Golang: Having fun with Inlining and Cgo
Inlining is an optimization made by the Go compiler: it tries to find out which functions should be called and which should be inlined (‘embedded’) to avoid the cost of a function call (allocating a stack, jumping to the function’s address, etc.). How does this work?
Take the following program:
func main() {
PrintSomething()
}
func PrintSomething() {
println("Hello, World!")
}
When compiled the PrintSomething function will probably be inlined, effectively ‘copying’ the function instead of calling it. It is compiled as if it were written as follows:
func main() {
println("Hello, World!")
}
The result is the same, but the performance is (marginally,in this case) better. Side note: modern Java environments actually do the same, but actually at runtime instead of compile time using the JIT (Just In Time) compiler.
Having fun with nm
How to find out what gets inlined by the compiler and what not? One way would be to use a disassembler, but alternatively you can inspect the symbol table. The symbol table lists all names or symbols in a program or library, including our functions. When you run it on a native program or library (in this case a Go program), it’ll output something like this:
... 000000000403c8b0 t runtime.step 000000000401fac0 t runtime.stkbucket 0000000004027d60 t runtime.stopTheWorldWithSema 0000000004029e90 t runtime.stoplockedm 0000000004029740 t runtime.stopm 0000000004004250 t runtime.strequal 0000000004003a30 t runtime.strhash 00000000040dc2b1 s runtime.support_erms 00000000040dc2b2 s runtime.support_popcnt ...

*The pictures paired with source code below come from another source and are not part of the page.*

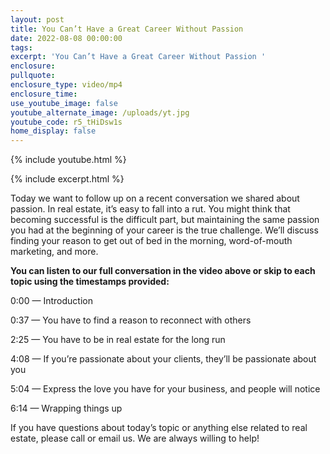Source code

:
 ```yaml
---
layout: post
title: You Can’t Have a Great Career Without Passion
date: 2022-08-08 00:00:00
tags:
excerpt: 'You Can’t Have a Great Career Without Passion '
enclosure:
pullquote:
enclosure_type: video/mp4
enclosure_time:
use_youtube_image: false
youtube_alternate_image: /uploads/yt.jpg
youtube_code: r5_tHiDsw1s
home_display: false
---
```

{% include youtube.html %}

{% include excerpt.html %}

Today we want to follow up on a recent conversation we shared about passion. In real estate, it’s easy to fall into a rut. You might think that becoming successful is the difficult part, but maintaining the same passion you had at the beginning of your career is the true challenge. We’ll discuss finding your reason to get out of bed in the morning, word-of-mouth marketing, and more.&nbsp;

**You can listen to our full conversation in the video above or skip to each topic using the timestamps provided:**

0:00 — Introduction

0:37 — You have to find a reason to reconnect with others

2:25 — You have to be in real estate for the long run

4:08 — If you’re passionate about your clients, they’ll be passionate about you

5:04 — Express the love you have for your business, and people will notice

6:14 — Wrapping things up

If you have questions about today’s topic or anything else related to real estate, please call or email us. We are always willing to help\!&nbsp;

Fun fact: Go uses static linking, which is proved by nm’s output above. Go’s runtime is actually included in the compiled program!
Inlining with Cgo
However, when you mix in C-calls (which are compiled by Cgo), inlining appears to work differently, take the following program:
package main
import "C"
func main() {
InlinedOrProbablySkippedExample()
InlinedExample()
NotInlinedExample()
}
func InlinedOrProbablySkippedExample() {
// Empty function
}
func InlinedExample() {
println("Hello, World!")
}
func NotInlinedExample() {
println("Hello, Universe!")
C.CString("test")
}
Now compile this run nm, looking for our *Example functions:
$ go build main.go $ nm main | grep Example
00000000040510a0 t main.NotInlinedExample
It appears that the plain Go functions were inlined: they don’t appear in the symbol table. But the interesting part is that the one containing the call to a C-function wasn’t inlined!
Why is this important?
Well, maybe it isn’t that important. Since inlining is a performance optimization, you probably won’t notice the difference. Unless of course you have a Go application which makes heavy use of a C-library and call performance for those functions is super important, but this is an edge case. When performance is so important you probably shouldn’t be mixing platforms anyways.
The examples in this post can be found on GitHub.